_What is needed_
What you give back must match the records below exactly, apart from the pictures, which are omitted.

--- Material provided Enclosed Below ---

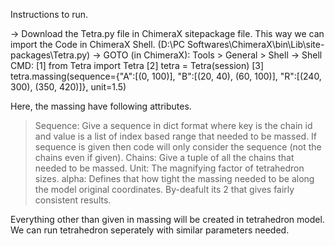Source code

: Instructions to run.

-> Download the Tetra.py file in ChimeraX sitepackage file. This way we can import the Code in ChimeraX Shell. (D:\PC Softwares\ChimeraX\bin\Lib\site-packages\Tetra.py)
-> GOTO (in ChimeraX): Tools > General > Shell
-> Shell CMD:
[1] from Tetra import Tetra
[2] tetra = Tetra(session)
[3] tetra.massing(sequence={"A":[(0, 100)], "B":[(20, 40), (60, 100)], "R":[(240, 300), (350, 420)]}, unit=1.5)

Here, the massing have following attributes.
> Sequence: Give a sequence in dict format where key is the chain id and value is a list of index based range that needed to be massed. If sequence is given then code will only consider the sequence (not the chains even if given).
> Chains: Give a tuple of all the chains that needed to be massed.
> Unit: The magnifying factor of tetrahedron sizes.
> alpha: Defines that how tight the massing needed to be along the model original coordinates. By-deafult its 2 that gives fairly consistent results.

Everything other than given in massing will be created in tetrahedron model. We can run tetrahedron seperately with similar parameters needed.

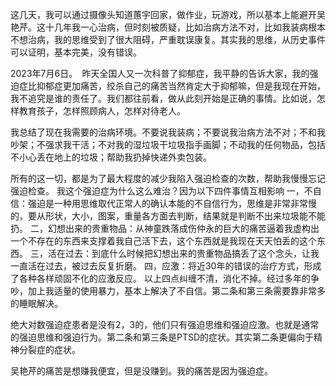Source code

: 这几天，我可以通过摄像头知道蕙宇回家，做作业，玩游戏，所以基本上能避开吴艳芹。这十几年我一心治病，但时刻被质疑，比如治病方法不对，比如我装病根本不想治病，我的思维受到了很大阻碍，严重耽误康复。其实我的思维，从历史事件可以证明，基本完美，没有错误。

2023年7月6日。 
昨天全国人又一次科普了抑郁症，我平静的告诉大家，我的强迫症比抑郁症更加痛苦，绞杀自己的痛苦当然肯定大于抑郁嘛，但是我现在开始，我不追究是谁的责任了。我们都往前看，做从此刻开始是正确的事情。比如说，怎样教育孩子，怎样照顾病人，怎样对待老人。

我总结了现在我需要的治病环境。不要说我装病；不要说我治病方法不对；不和我吵架；不强求我干活；不对我的湿垃圾干垃圾指手画脚；不动我的任何物品，包括不小心丢在地上的垃圾；帮助我扔掉快递外卖包装。

所有的这一切，都是为了最大程度的减少我陷入强迫检查的次数，帮助我慢慢忘记强迫检查。
我这个强迫症为什么这么难治？因为以下四件事情互相影响
一，不自信：强迫是一种用思维取代正常人的确认本能的不自信行为，思维是非常非常慢的，要从形状，大小，图案，重量各方面去判断，结果就是判断不出来垃圾能不能扔。
二，幻想出来的贵重物品：从神童跌落成伤仲永的巨大的痛苦逼着我虚构出一个不存在的东西来支撑着我自己活下去，这个东西就是我现在天天怕丢的这个东西。
三，活在过去：到底什么时候把幻想出来的贵重物品搞丢了这个念头，让我一直活在过去，被过去反复折磨。
四，应激：将近30年的错误的治疗方式，形成了各种各样顽固不化的应激反应。
以上四点纠缠不清，消化不掉。经过多年的争吵，加上我适量的使用暴力，基本上解决了不自信。第二条和第三条需要靠非常多的睡眠解决。

绝大对数强迫症患者是没有2，3的，他们只有强迫思维和强迫应激。也就是通常的强迫思维和强迫行为。第二条和第三条是PTSD的症状。其实第二条更偏向于精神分裂症的症状。

吴艳芹的痛苦是想赚我便宜，但是没赚到。我的痛苦是因为强迫症。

--- End of Enclosed Material provided ---

_Completed exercise_
Source code

: Instructions to run.

-> Download the Tetra.py file in ChimeraX sitepackage file. This way we can import the Code in ChimeraX Shell. (D:\PC Softwares\ChimeraX\bin\Lib\site-packages\Tetra.py)
-> GOTO (in ChimeraX): Tools > General > Shell
-> Shell CMD:
[1] from Tetra import Tetra
[2] tetra = Tetra(session)
[3] tetra.massing(sequence={"A":[(0, 100)], "B":[(20, 40), (60, 100)], "R":[(240, 300), (350, 420)]}, unit=1.5)

Here, the massing have following attributes.
> Sequence: Give a sequence in dict format where key is the chain id and value is a list of index based range that needed to be massed. If sequence is given then code will only consider the sequence (not the chains even if given).
> Chains: Give a tuple of all the chains that needed to be massed.
> Unit: The magnifying factor of tetrahedron sizes.
> alpha: Defines that how tight the massing needed to be along the model original coordinates. By-deafult its 2 that gives fairly consistent results.

Everything other than given in massing will be created in tetrahedron model. We can run tetrahedron seperately with similar parameters needed.

Source code

: 这几天，我可以通过摄像头知道蕙宇回家，做作业，玩游戏，所以基本上能避开吴艳芹。这十几年我一心治病，但时刻被质疑，比如治病方法不对，比如我装病根本不想治病，我的思维受到了很大阻碍，严重耽误康复。其实我的思维，从历史事件可以证明，基本完美，没有错误。

2023年7月6日。 
昨天全国人又一次科普了抑郁症，我平静的告诉大家，我的强迫症比抑郁症更加痛苦，绞杀自己的痛苦当然肯定大于抑郁嘛，但是我现在开始，我不追究是谁的责任了。我们都往前看，做从此刻开始是正确的事情。比如说，怎样教育孩子，怎样照顾病人，怎样对待老人。

我总结了现在我需要的治病环境。不要说我装病；不要说我治病方法不对；不和我吵架；不强求我干活；不对我的湿垃圾干垃圾指手画脚；不动我的任何物品，包括不小心丢在地上的垃圾；帮助我扔掉快递外卖包装。

所有的这一切，都是为了最大程度的减少我陷入强迫检查的次数，帮助我慢慢忘记强迫检查。
我这个强迫症为什么这么难治？因为以下四件事情互相影响
一，不自信：强迫是一种用思维取代正常人的确认本能的不自信行为，思维是非常非常慢的，要从形状，大小，图案，重量各方面去判断，结果就是判断不出来垃圾能不能扔。
二，幻想出来的贵重物品：从神童跌落成伤仲永的巨大的痛苦逼着我虚构出一个不存在的东西来支撑着我自己活下去，这个东西就是我现在天天怕丢的这个东西。
三，活在过去：到底什么时候把幻想出来的贵重物品搞丢了这个念头，让我一直活在过去，被过去反复折磨。
四，应激：将近30年的错误的治疗方式，形成了各种各样顽固不化的应激反应。
以上四点纠缠不清，消化不掉。经过多年的争吵，加上我适量的使用暴力，基本上解决了不自信。第二条和第三条需要靠非常多的睡眠解决。

绝大对数强迫症患者是没有2，3的，他们只有强迫思维和强迫应激。也就是通常的强迫思维和强迫行为。第二条和第三条是PTSD的症状。其实第二条更偏向于精神分裂症的症状。

吴艳芹的痛苦是想赚我便宜，但是没赚到。我的痛苦是因为强迫症。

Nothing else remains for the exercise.